Profanity Ruling Could Boost Net Neutrality
In the case decided this week, the Supreme Court upheld the FCC's finding that broadcasting "fleeting expletives" -- in this case, instances of swearing by celebrities on live TV -- was indecent.
Prior to 2004, the FCC took the opposite position -- that the use of fleeting expletives wasn't indecent.
Fox and other TV broadcasters argued that the FCC's sudden reversal wasn't fair. But the Supreme Court rejected that argument, in part because the FCC didn't impose fines or other penalties on the networks. (The Supreme Court didn't decide whether the FCC's stance violates the First Amendment. Instead the court told the Second Circuit Court of Appeals to consider that question.)
In Comcast's case, the FCC sanctioned the cable company for violating net neutrality principles by slowing peer-to-peer traffic, but didn't fine it.
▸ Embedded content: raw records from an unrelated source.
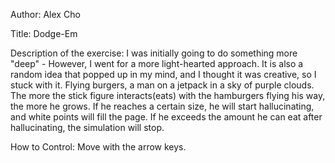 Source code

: Author: Alex Cho

Title: Dodge-Em

Description of the exercise: I was initially going to do something more "deep" - However, I went for a more light-hearted approach. It is also a random idea that popped up in my mind, and I thought it was creative, so I stuck with it. Flying burgers, a man on a jetpack in a sky of purple clouds. The more the stick figure interacts(eats) with the hamburgers flying his way, the more he grows. If he reaches a certain size, he will start hallucinating, and white points will fill the page. If he exceeds the amount he can eat after hallucinating, the simulation will stop.

How to Control: Move with the arrow keys.
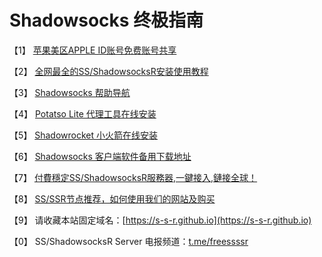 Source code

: # Shadowsocks 终极指南

【1】 [苹果美区APPLE ID账号免费账号共享](https://shadowsocks-help.github.io/Shadowsocks/appleid.html)

【2】 [全网最全的SS/ShadowsocksR安装使用教程](https://shadowsocks-help.github.io/Shadowsocks/)

【3】 [Shadowsocks 帮助导航](https://shadowsocks-help.github.io/)

【4】 [Potatso Lite 代理工具在线安装](https://shadowsocks-help.github.io/Potatso-Lite)

【5】 [Shadowrocket 小火箭在线安装](https://shadowsocks-help.github.io/ios)

【6】 [Shadowsocks 客户端软件备用下载地址](https://shadowsocks-help.github.io/Shadowsocks/download.html)

【7】 [付費穩定SS/ShadowsocksR服務器,一鍵接入,鏈接全球！](https://s-s-r.github.io)

【8】 [SS/SSR节点推荐，如何使用我们的网站及购买](wiki.md)

【9】 请收藏本站固定域名：[https://s-s-r.github.io](https://s-s-r.github.io)

【0】 SS/ShadowsocksR Server 电报频道：[t.me/freessssr](https://t.me/joinchat/AAAAAFiGDMSvicw0X8Yc_g)
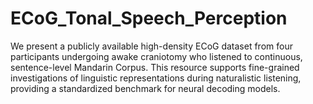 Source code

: # ECoG_Tonal_Speech_Perception
We present a publicly available high-density ECoG dataset from four participants undergoing awake craniotomy who listened to continuous, sentence-level Mandarin Corpus. This resource supports fine-grained investigations of linguistic representations during naturalistic listening, providing a standardized benchmark for neural decoding models.
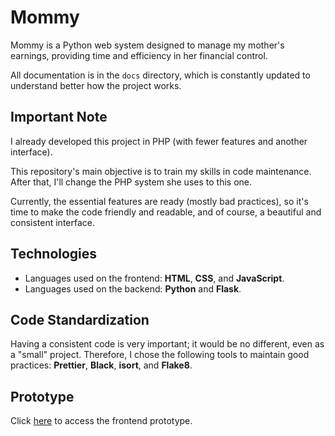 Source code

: # Mommy

Mommy is a Python web system designed to manage my mother's earnings, providing
time and efficiency in her financial control.

All documentation is in the `docs` directory, which is constantly updated to
understand better how the project works.

## Important Note

I already developed this project in PHP (with fewer features and another
interface).

This repository's main objective is to train my skills in code maintenance.
After that, I'll change the PHP system she uses to this one.

Currently, the essential features are ready (mostly bad practices), so it's
time to make the code friendly and readable, and of course, a beautiful and
consistent interface.

## Technologies

- Languages used on the frontend: **HTML**, **CSS**, and **JavaScript**.
- Languages used on the backend: **Python** and **Flask**.

## Code Standardization

Having a consistent code is very important; it would be no different, even as
a "small" project. Therefore, I chose the following tools to maintain good
practices: **Prettier**, **Black**, **isort**, and **Flake8**.

## Prototype

Click
[here](https://www.figma.com/file/O4O9KWZuQroeUyy3OeFQ7F/Mommy?node-id=0%3A1)
to access the frontend prototype.
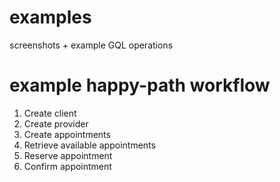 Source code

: # examples
screenshots + example GQL operations

# example happy-path workflow
1. Create client
2. Create provider
3. Create appointments
4. Retrieve available appointments
5. Reserve appointment
6. Confirm appointment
Instead, the FCC ordered Comcast to stop throttling peer-to-peer traffic (which Comcast had already done by the time the FCC ruled on the case) and to provide the agency with details about a new traffic-shaping plan.
Comcast is now arguing in court that the FCC had no authority to even make that order because it was based on a 2005 policy statement and not an official rule.
But some lawyers say that if it's OK for the FCC to do a turnaround on fleeting expletives, the agency also has the power decide that particular methods for shaping Web traffic are unlawful without first issuing formal regulations. Harold Feld, legal director of digital rights group Public Knowledge, for one, made that argument in a blog post about the issue. "It is hard to argue that the FCC can reverse policy consistent with due process, but cannot announce/clarify policy consistent with due process," he wrote.